On Tuesday, DEDA approved a settlement whereby AAR will pay $210,423 for terminating its lease agreement for the cavernous facility without providing the contractually required six months’ notice.
DEDA already had waived three months’ worth of payments at the base, as it sought to preserve about 270 local jobs. But the financial relief was not sufficient to stave off AAR’s decision to close the maintenance facility in May, as commercial air travel continued to plummet.
Fleege said the agreement reflects rent and other expenses for the remaining three months the company was obligated to stay in the building.
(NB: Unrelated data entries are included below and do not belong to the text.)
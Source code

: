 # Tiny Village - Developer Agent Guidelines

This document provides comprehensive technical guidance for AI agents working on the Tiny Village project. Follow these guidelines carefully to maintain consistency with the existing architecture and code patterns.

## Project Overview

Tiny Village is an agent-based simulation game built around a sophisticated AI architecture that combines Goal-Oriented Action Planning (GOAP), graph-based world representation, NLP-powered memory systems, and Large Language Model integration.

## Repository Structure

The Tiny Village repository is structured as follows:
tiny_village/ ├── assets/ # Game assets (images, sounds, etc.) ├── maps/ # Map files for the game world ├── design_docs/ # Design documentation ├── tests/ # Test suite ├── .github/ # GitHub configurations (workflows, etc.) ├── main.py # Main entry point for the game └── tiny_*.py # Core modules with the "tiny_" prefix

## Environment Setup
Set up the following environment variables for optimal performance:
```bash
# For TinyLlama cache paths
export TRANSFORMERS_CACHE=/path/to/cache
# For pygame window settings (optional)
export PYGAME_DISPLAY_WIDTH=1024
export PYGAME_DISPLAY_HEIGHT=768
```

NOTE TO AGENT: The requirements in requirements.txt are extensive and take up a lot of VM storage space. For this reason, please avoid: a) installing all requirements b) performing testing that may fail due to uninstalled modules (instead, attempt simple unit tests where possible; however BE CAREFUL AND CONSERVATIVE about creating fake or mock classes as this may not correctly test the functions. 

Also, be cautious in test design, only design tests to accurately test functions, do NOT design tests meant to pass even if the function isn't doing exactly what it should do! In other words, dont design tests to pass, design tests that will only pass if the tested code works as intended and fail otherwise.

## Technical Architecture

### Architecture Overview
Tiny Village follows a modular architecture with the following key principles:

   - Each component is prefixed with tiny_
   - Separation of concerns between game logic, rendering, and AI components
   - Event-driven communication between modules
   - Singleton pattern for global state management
Despite the financial settlement, Fleege maintains that DEDA and AAR remain “on great terms” with one another.
“We still think they are the logical party to come back and to operate out of the Duluth MRO (Maintenance Repair and Overhaul facility)” should the airline industry recover, he said. But Fleege predicted that was unlikely to happen for another two to three years.
At least for the near term, Cirrus Aircraft will make use of part of the air base space AAR has vacated.
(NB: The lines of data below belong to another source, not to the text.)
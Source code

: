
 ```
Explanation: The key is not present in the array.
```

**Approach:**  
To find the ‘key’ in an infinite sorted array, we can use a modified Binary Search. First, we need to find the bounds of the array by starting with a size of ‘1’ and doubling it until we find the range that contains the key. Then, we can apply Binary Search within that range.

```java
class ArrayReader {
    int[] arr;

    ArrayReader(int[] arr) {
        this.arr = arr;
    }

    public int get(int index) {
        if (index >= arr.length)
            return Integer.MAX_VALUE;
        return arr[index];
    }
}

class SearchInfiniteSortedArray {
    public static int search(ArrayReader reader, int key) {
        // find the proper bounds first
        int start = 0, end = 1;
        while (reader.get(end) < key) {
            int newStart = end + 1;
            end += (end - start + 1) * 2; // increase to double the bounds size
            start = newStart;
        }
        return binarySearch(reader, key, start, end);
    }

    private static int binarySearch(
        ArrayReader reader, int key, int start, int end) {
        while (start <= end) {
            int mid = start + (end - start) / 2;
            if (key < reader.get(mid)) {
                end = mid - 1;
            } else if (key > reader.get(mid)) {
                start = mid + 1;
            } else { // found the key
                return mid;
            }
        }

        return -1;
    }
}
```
Fleege explained the situation to DEDA commissioners Tuesday, saying: “Cirrus found themselves with kind of a short-term supply chain challenge with one of their key suppliers. So, rather than having aircraft scattered in multiple locations, with the MRO being open, it really gave us an opportunity to support Cirrus and provide a space where they could store their aircraft while they’re waiting for some of those last key components.”
Cirrus is expected to occupy no more than about half the enormous hangar space at the base. The company has agreed to pay $21,000 per month to make use of about 36,000 square feet inside the building while it works through its supply chain issues.
“It doesn’t pay the full freight for the full facility, but they’re not using the whole facility,” Fleege said.
In other action, DEDA authorized staff to accept a state grant to assess contamination and develop a remedial action plan for a 1.5-acre site that’s currently home to a large parking lot in Canal Park. The work could lay the groundwork for the property’s future redevelopment.
The land in question is located between Grandma’s Saloon and Grill and the Dewitt-Seitz Building. About one-third of the property is owned by DEDA, and the other two-thirds is controlled by STAR NW LLC., managed by Grandma’s Restaurant Chief Financial Officer Kristine Barnes.
The site was formerly occupied by a salvage yard known as Northwestern Iron & Metal and is known to have issues with soil contaminants, including arsenic, barium, cadmium, chromium, lead and mercury, according to initial Minnesota Pollution Control Agency findings.
DEDA is poised to receive a $50,000 state grant to further explore contamination levels on the site, with those funds to be matched with at least $12,500 in local funds.
“No final determinations have been made on what type of a development could occur there, but we definitely knew that it was in both parties’ interests to really delineate the extent of it (the contamination),” Fleege said.
The DEDA resolution passed Tuesday contemplates a combination of commercial development and a multi-level parking structure on the site.